Private Lending Mandatory Source-of-Funds Declarations
- Recommendation 31: Implementing a mandatory source-of-funds declaration to be filed in every claim for the recovery of a debt, whereby no action in debt or petition in foreclosure can be filed (except by an exempted person or entity) in the absence of such a declaration.
Additional Tools for Banks and Credit Unions
- Recommendation 49: Implementing ‘safe harbour’ provisions to allow provincial financial institutions to share money laundering concerns without having any liability attached and subsequently encouraging the federal government to do the same for banks.
- Recommendation 50: Implementing a formal “keep open” regime for financial institutions where they can keep accounts that are suspected of being involved in money laundering open to assist and advance law enforcement investigations.
Provincial MSB Regulation
- Recommendation 51: Expanding BCFSA regulation to capture MSBs with a regulatory scheme that includes:
- a definition of “money services business” that aligns with the definition in the PCMLTFA;
- the power to identify unregistered MSBs and sanction them;
- a registration process that assesses the suitability of MSB applicants more broadly than how applicants are evaluated under the PCMLTFA, including a consideration of whether an MSB has been criminally investigated and a requirement to disclose business relationships in the same way as the requirements of the Quebec regime;
- a compliance examination process that applies in the early years of an MSB’s operation;
- the ability to enter information-sharing arrangements with FINTRAC and other relevant entities; and
- the ability to impose administrative and monetary penalties.
Provincial Beneficial Ownership Registry
- Recommendation 52: Working with the federal government to implement a publicly accessible corporate beneficial ownership registry before the end of 2023 that discloses beneficial ownership of corporate entities.
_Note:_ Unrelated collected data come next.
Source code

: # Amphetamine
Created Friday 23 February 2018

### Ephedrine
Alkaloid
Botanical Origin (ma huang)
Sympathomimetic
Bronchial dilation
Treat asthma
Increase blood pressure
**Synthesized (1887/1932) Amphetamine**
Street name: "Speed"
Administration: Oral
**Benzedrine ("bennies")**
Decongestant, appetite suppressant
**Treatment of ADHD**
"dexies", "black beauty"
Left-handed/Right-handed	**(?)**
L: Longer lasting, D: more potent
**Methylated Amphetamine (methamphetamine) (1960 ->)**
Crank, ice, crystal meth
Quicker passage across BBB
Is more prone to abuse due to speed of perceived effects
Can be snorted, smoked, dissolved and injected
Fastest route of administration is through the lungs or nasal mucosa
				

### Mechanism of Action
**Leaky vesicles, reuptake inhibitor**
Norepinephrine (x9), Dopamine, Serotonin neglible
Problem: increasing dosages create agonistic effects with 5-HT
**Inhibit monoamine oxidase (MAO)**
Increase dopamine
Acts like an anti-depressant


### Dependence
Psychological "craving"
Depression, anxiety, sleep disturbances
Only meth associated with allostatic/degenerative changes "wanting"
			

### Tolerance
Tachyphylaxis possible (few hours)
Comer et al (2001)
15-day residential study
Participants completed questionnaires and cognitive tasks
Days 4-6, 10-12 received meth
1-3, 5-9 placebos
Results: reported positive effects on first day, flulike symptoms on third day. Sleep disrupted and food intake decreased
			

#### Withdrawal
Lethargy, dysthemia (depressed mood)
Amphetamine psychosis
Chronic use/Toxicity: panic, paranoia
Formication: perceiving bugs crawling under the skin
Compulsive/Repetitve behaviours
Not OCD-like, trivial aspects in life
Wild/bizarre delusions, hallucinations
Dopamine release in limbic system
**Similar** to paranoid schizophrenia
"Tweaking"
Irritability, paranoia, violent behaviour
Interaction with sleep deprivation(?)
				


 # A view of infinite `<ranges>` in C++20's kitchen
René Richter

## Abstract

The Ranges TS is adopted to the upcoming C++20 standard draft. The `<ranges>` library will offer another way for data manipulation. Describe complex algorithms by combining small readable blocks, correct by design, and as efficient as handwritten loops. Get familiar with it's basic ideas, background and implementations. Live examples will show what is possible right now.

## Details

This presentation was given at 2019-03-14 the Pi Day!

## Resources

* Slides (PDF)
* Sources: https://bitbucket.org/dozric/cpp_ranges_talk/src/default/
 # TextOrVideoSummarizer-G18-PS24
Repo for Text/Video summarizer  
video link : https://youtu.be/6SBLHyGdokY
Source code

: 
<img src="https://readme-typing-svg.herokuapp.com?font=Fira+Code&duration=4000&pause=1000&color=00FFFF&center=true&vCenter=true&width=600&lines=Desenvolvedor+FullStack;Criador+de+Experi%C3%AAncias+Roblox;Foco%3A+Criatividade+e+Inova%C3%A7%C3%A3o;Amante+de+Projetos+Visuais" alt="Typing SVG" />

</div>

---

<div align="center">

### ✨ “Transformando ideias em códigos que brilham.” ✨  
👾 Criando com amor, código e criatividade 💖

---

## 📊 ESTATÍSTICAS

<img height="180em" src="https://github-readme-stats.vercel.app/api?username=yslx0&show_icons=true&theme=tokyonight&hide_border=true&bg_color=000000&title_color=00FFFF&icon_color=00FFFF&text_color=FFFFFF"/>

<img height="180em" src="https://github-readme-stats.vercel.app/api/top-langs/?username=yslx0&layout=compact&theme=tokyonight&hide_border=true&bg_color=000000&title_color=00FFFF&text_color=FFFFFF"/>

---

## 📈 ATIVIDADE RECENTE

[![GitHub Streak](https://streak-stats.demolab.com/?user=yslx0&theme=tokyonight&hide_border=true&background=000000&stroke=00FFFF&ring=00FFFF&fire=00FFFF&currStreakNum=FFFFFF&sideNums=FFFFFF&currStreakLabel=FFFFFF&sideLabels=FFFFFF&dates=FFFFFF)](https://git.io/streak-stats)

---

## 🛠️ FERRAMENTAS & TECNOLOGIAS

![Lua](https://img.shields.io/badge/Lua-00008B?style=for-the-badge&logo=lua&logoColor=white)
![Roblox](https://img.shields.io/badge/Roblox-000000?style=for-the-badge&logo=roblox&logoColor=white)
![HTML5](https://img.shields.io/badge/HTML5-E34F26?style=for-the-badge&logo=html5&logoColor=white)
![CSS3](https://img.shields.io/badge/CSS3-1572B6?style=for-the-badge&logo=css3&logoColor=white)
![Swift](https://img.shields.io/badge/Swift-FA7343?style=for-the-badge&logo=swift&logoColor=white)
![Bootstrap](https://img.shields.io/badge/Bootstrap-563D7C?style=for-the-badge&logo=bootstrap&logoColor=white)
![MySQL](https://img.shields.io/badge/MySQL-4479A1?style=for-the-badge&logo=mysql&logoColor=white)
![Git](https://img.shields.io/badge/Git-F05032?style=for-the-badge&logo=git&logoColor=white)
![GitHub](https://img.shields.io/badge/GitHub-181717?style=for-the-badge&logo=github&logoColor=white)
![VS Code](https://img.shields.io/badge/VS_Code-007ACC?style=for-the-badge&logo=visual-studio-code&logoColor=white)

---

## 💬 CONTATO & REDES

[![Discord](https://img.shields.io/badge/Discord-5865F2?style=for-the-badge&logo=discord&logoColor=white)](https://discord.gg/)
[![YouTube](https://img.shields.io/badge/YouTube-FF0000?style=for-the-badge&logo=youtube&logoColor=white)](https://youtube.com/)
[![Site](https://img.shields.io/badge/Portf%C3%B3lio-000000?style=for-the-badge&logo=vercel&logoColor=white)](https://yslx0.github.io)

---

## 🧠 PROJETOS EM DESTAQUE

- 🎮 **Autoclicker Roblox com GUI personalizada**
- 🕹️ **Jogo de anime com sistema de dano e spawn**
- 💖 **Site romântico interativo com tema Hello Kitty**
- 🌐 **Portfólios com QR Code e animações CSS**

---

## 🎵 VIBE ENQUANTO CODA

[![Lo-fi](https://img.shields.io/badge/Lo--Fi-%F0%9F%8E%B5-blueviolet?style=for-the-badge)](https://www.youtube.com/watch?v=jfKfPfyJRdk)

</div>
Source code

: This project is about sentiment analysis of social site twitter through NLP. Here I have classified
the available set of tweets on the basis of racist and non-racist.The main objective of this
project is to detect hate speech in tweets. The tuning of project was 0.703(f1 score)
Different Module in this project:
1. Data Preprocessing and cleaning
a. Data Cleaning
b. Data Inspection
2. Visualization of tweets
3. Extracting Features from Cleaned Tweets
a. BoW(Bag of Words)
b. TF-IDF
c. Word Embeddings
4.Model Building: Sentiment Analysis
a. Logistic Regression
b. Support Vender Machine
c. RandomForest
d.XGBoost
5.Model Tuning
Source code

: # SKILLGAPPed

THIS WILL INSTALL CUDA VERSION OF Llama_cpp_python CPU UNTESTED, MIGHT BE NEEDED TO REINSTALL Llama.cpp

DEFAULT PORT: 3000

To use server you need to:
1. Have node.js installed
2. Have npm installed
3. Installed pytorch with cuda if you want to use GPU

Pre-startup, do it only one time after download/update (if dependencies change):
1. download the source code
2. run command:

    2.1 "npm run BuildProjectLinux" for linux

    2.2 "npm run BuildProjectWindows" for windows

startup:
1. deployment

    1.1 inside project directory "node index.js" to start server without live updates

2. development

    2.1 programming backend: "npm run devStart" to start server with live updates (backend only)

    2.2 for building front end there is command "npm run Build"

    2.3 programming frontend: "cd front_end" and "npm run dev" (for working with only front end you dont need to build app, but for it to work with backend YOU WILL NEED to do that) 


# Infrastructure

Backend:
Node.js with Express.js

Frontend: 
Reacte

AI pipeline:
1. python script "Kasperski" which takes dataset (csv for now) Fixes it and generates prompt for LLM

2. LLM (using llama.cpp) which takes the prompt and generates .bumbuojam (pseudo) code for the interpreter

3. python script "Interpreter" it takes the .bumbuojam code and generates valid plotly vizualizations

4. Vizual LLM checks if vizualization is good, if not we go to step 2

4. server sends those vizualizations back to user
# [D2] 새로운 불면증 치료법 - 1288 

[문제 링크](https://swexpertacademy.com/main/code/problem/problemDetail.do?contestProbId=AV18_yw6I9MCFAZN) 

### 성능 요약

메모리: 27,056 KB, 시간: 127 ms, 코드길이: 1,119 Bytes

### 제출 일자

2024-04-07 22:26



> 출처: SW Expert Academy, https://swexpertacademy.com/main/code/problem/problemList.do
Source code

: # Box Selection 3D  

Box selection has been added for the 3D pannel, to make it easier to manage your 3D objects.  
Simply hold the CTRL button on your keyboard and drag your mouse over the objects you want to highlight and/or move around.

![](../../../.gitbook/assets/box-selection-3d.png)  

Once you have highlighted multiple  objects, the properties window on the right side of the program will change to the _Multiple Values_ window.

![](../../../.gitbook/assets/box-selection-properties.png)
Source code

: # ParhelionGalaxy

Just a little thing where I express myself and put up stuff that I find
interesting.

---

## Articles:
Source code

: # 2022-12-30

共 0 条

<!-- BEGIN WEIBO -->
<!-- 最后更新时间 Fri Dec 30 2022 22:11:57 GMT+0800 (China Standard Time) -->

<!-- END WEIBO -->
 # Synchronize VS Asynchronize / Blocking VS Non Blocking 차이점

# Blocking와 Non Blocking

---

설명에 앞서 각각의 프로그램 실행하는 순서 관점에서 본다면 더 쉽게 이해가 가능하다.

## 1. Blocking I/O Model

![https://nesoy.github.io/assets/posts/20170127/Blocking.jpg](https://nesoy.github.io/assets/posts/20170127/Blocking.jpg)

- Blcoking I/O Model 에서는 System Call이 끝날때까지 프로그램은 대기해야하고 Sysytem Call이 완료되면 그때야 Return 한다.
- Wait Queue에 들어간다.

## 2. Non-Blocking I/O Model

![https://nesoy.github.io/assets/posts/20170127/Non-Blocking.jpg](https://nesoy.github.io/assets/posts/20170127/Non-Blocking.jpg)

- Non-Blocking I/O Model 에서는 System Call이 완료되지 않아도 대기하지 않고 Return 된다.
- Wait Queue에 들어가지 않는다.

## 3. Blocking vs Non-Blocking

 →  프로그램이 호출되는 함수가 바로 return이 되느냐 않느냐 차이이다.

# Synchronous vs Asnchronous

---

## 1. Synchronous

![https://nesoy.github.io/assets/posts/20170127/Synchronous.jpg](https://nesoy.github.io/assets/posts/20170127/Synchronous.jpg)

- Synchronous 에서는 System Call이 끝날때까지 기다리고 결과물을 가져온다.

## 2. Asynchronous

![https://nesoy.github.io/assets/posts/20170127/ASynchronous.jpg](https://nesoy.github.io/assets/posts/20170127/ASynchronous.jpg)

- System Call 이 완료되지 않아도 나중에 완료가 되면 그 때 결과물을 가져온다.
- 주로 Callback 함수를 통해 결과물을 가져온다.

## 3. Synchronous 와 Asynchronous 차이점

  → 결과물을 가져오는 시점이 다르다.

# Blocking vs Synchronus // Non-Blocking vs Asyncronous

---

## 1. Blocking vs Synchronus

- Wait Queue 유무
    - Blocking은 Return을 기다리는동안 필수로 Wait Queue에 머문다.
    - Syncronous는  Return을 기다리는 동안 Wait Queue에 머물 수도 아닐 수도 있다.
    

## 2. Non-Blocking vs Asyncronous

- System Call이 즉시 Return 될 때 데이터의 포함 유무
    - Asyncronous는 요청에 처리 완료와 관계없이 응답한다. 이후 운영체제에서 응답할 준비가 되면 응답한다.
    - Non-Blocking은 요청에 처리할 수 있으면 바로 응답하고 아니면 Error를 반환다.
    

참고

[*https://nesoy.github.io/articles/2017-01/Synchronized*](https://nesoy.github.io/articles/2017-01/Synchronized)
Luxury Goods Record-Keeping Regime
- Recommendation 82: Implementing a record-keeping reporting regime in the luxury goods sector that (1) requires all luxury goods providers to report cash transactions exceeding $10,000 to a central authority while inquiring into and recording the source of the funds; and (2) provides the proposed AML Commissioner with unimpeded access to these records.
Provincial Virtual Asset Regulation
- Recommendation 86: Ensuring that law enforcement, regulators, and Crown counsel with relevant duties are trained to recognize indicators and typologies of money laundering through virtual assets.
- Recommendation 87: Implementing a B.C. provincial regulatory regime for virtual asset service providers and ensuring a B.C. regulator (i.e. the BCFSA or the BC Securities Commission) acts as the relevant regulator.
Civil Asset Forfeiture
- Recommendation 99: Encouraging the B.C. Civil Forfeiture Office to increasingly pursue cases involving organized crime groups as a means of seizing unlawfully obtained assets.
- Recommendation 101: Actively pursuing more unexplained wealth orders that compel a person to produce information concerning the purchase and ownership of particular assets when there are reasonable grounds to suspect that the person is involved in criminal activity.
[1] See Dirty Money: An Independent Review of Money Laundering in Lower Mainland Casinos Conducted for the Attorney General of British Columbia. Peter M. German, Q.C. March 31, 2018; Dirty Money - Part 2: Turning the Tide - An Independent Review of Money Laundering in B.C. Real Estate, Luxury Vehicle Sales & Horse Racing. Peter M. German, Q.C., March 31, 2019; Real Estate Regulatory Structure Review. Dan Perrin, 2018; and Combatting Money Laundering in BC Real Estate. Maureen Maloney, Tsur Somerville and Brigitte Unger, March 31, 2019.